Muito já se escreveu sobre Roma. Neste livro, porém, o aclamado historiador inglês Adrian Goldsworthy inova ao colocar o foco nos personagens mais decisivos do Império Romano: seus generais.
Foi através de seu poderio militar que o Império foi criado, se expandiu e se perpetuou no poder. Goldsworthy disseca este tema por meio do estudo da trajetória de 15 generais, cada um deles tema de um capítulo: de Cipião Africano, que combinou um aparente misticismo com a determinação implacável, a Júlio César, o aristocrata carismático e agressivo.
O historiador observa em detalhes como cada um desses homens interagiu e controlou o seu exército, com ênfase nos diferentes estágios de cada operação e em como estas decisões impactaram no resultado final das disputas.
Ao traçar esta história das batalhas romanas, da ascensão à queda do império, Goldsworthy narra, de maneira fluente e acessível, a evolução do exército e do sistema político romano.
Em Nome De Roma é um livro sobre generais e, especificamente, a respeito de quinze dos comandantes romanos mais bem-sucedidos do final do século III a.C. a meados do século VI d.C.

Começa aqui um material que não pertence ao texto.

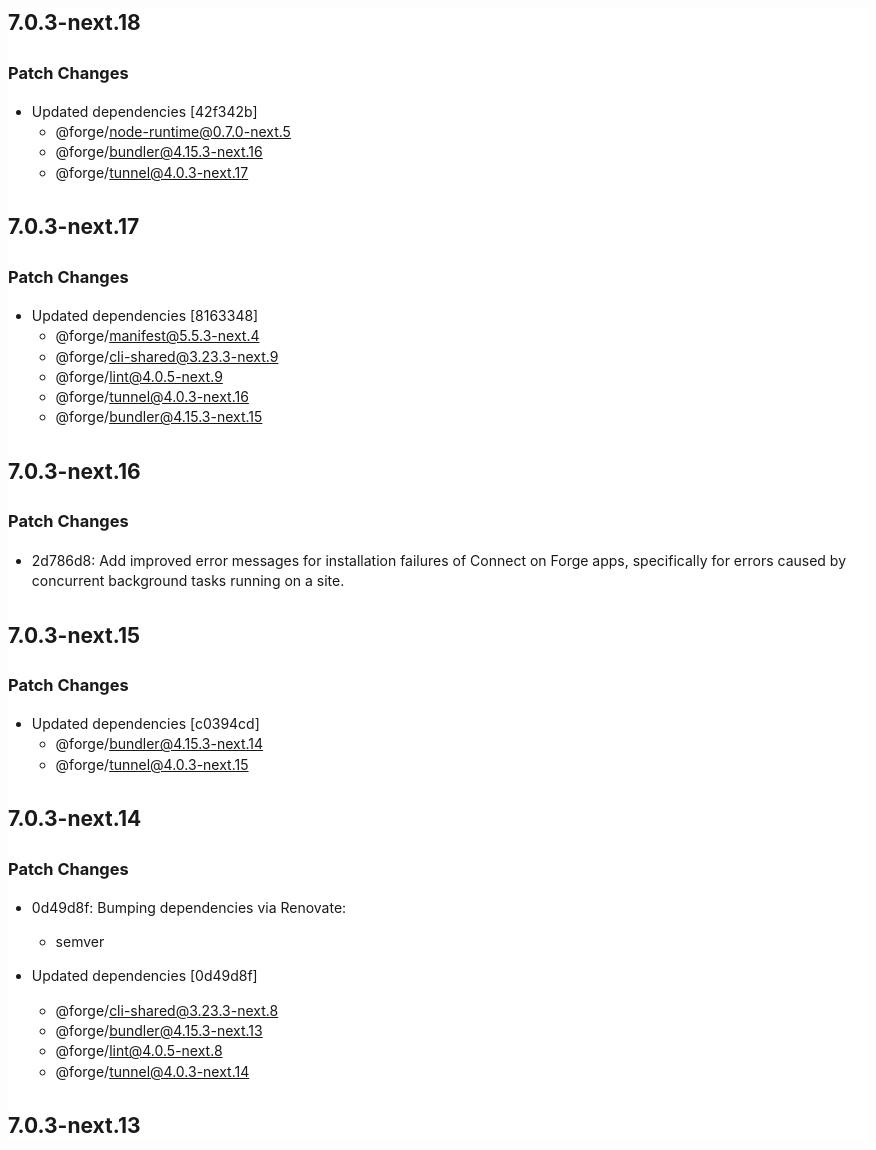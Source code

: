 ## 7.0.3-next.18

### Patch Changes

- Updated dependencies [42f342b]
  - @forge/node-runtime@0.7.0-next.5
  - @forge/bundler@4.15.3-next.16
  - @forge/tunnel@4.0.3-next.17

## 7.0.3-next.17

### Patch Changes

- Updated dependencies [8163348]
  - @forge/manifest@5.5.3-next.4
  - @forge/cli-shared@3.23.3-next.9
  - @forge/lint@4.0.5-next.9
  - @forge/tunnel@4.0.3-next.16
  - @forge/bundler@4.15.3-next.15

## 7.0.3-next.16

### Patch Changes

- 2d786d8: Add improved error messages for installation failures of Connect on Forge apps, specifically for errors caused by concurrent background tasks running on a site.

## 7.0.3-next.15

### Patch Changes

- Updated dependencies [c0394cd]
  - @forge/bundler@4.15.3-next.14
  - @forge/tunnel@4.0.3-next.15

## 7.0.3-next.14

### Patch Changes

- 0d49d8f: Bumping dependencies via Renovate:

  - semver

- Updated dependencies [0d49d8f]
  - @forge/cli-shared@3.23.3-next.8
  - @forge/bundler@4.15.3-next.13
  - @forge/lint@4.0.5-next.8
  - @forge/tunnel@4.0.3-next.14

## 7.0.3-next.13
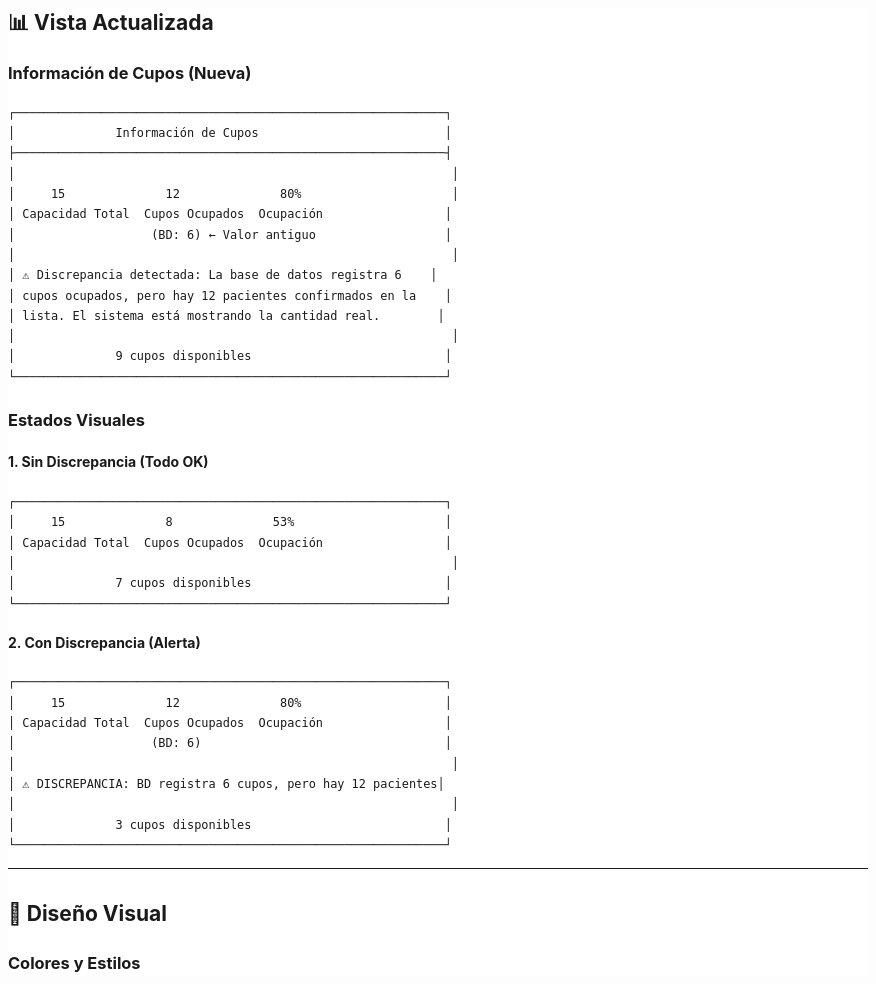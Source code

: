 
## 📊 Vista Actualizada

### Información de Cupos (Nueva)

```
┌────────────────────────────────────────────────────────────┐
│              Información de Cupos                          │
├────────────────────────────────────────────────────────────┤
│                                                             │
│     15              12              80%                     │
│ Capacidad Total  Cupos Ocupados  Ocupación                 │
│                   (BD: 6) ← Valor antiguo                  │
│                                                             │
│ ⚠️ Discrepancia detectada: La base de datos registra 6    │
│ cupos ocupados, pero hay 12 pacientes confirmados en la    │
│ lista. El sistema está mostrando la cantidad real.        │
│                                                             │
│              9 cupos disponibles                           │
└────────────────────────────────────────────────────────────┘
```

### Estados Visuales

#### 1. **Sin Discrepancia** (Todo OK)
```
┌────────────────────────────────────────────────────────────┐
│     15              8              53%                     │
│ Capacidad Total  Cupos Ocupados  Ocupación                 │
│                                                             │
│              7 cupos disponibles                           │
└────────────────────────────────────────────────────────────┘
```

#### 2. **Con Discrepancia** (Alerta)
```
┌────────────────────────────────────────────────────────────┐
│     15              12              80%                    │
│ Capacidad Total  Cupos Ocupados  Ocupación                 │
│                   (BD: 6)                                  │
│                                                             │
│ ⚠️ DISCREPANCIA: BD registra 6 cupos, pero hay 12 pacientes│
│                                                             │
│              3 cupos disponibles                           │
└────────────────────────────────────────────────────────────┘
```

---

## 🎨 Diseño Visual

### Colores y Estilos
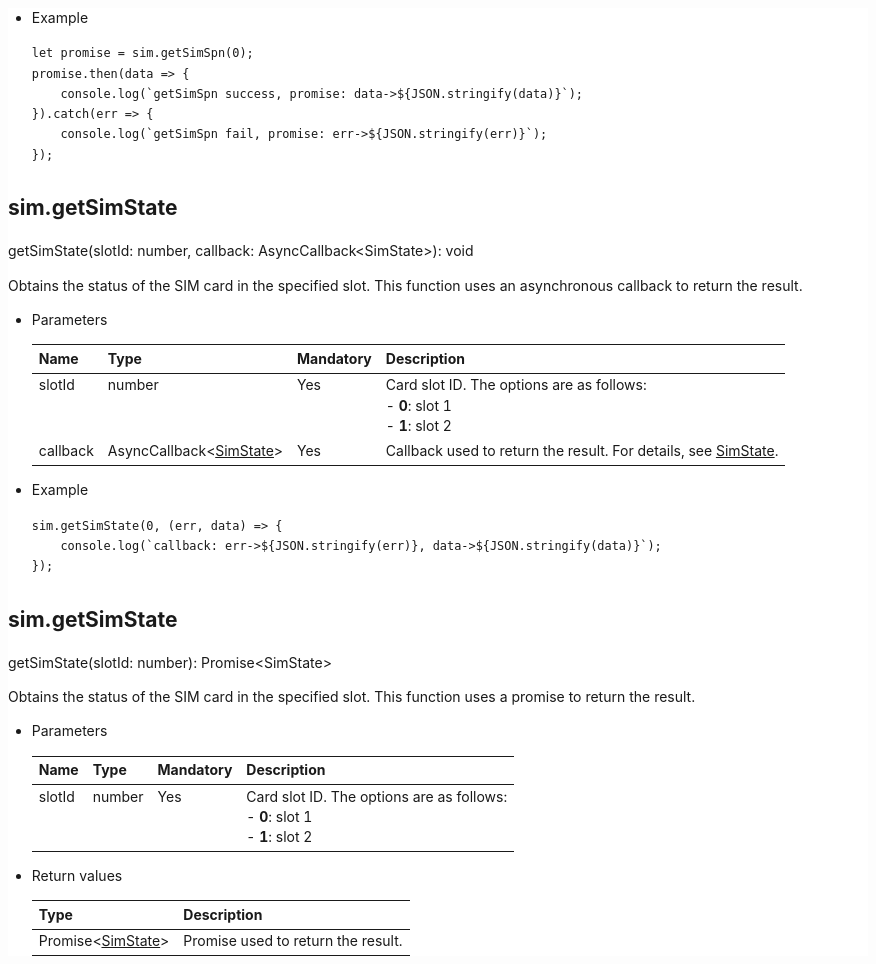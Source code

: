 -   Example

    ```
    let promise = sim.getSimSpn(0);
    promise.then(data => {
        console.log(`getSimSpn success, promise: data->${JSON.stringify(data)}`);
    }).catch(err => {
        console.log(`getSimSpn fail, promise: err->${JSON.stringify(err)}`);
    });
    ```


## sim.getSimState<a name=sim.getSimState-callback></a>

getSimState\(slotId: number, callback: AsyncCallback<SimState\>\): void

Obtains the status of the SIM card in the specified slot. This function uses an asynchronous callback to return the result.

- Parameters

  | Name| Type| Mandatory| Description|
  | -------- | -------------------------------------- | ---- | ----------------------------------------- |
  | slotId   | number                                 | Yes| Card slot ID. The options are as follows: <br/> - **0**: slot 1 <br/> - **1**: slot 2|
  | callback | AsyncCallback\<[SimState](#SimState)\> | Yes| Callback used to return the result. For details, see [SimState](#SimState).|

-   Example

    ```
    sim.getSimState(0, (err, data) => {
        console.log(`callback: err->${JSON.stringify(err)}, data->${JSON.stringify(data)}`);
    });
    ```


## sim.getSimState<a name=sim.getSimState-promise></a>

getSimState\(slotId: number\): Promise<SimState\>

Obtains the status of the SIM card in the specified slot. This function uses a promise to return the result.

- Parameters

    | Name| Type| Mandatory| Description|
    | ------ | ------ | ---- | -------------------------------------- |
    | slotId | number | Yes| Card slot ID. The options are as follows: <br/> - **0**: slot 1 <br/> - **1**: slot 2|

- Return values

    | Type| Description|
    | -------------------------------- | ------------------------------------------ |
    | Promise\<[SimState](#SimState)\> | Promise used to return the result.|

Alguns desses homens ainda são relativamente bem conhecidos, ao menos entre os historiadores militares – Cipião Africano, Pompeu e César certamente seriam considerados para figurar numa lista dos comandantes mais capazes da História –, enquanto outros caíram no esquecimento.
Todos, com a possível exceção de Juliano, foram generais muito competentes que amealharam sucessos significativos, e, mesmo que em última instância tenham sido derrotados, eram extremamente talentosos.
A seleção baseou-se na sua importância tanto na história geral de Roma quanto no desenvolvimento da arte romana da guerra, bem como na disponibilidade de fontes suficientes para descrevê-los em detalhe. Há apenas um único tema dos séculos II, IV e VI d.C. e nenhum do III ou do V, simplesmente porque as evidências desse período são pobres.
Pelo mesmo motivo, não podemos discutir minuciosamente as campanhas de nenhum comandante romano antes da Segunda Guerra Púnica. Não obstante, as informações remanescentes ilustram bem as mudanças na natureza do exército romano e a relação entre o Estado e o general no campo de operações.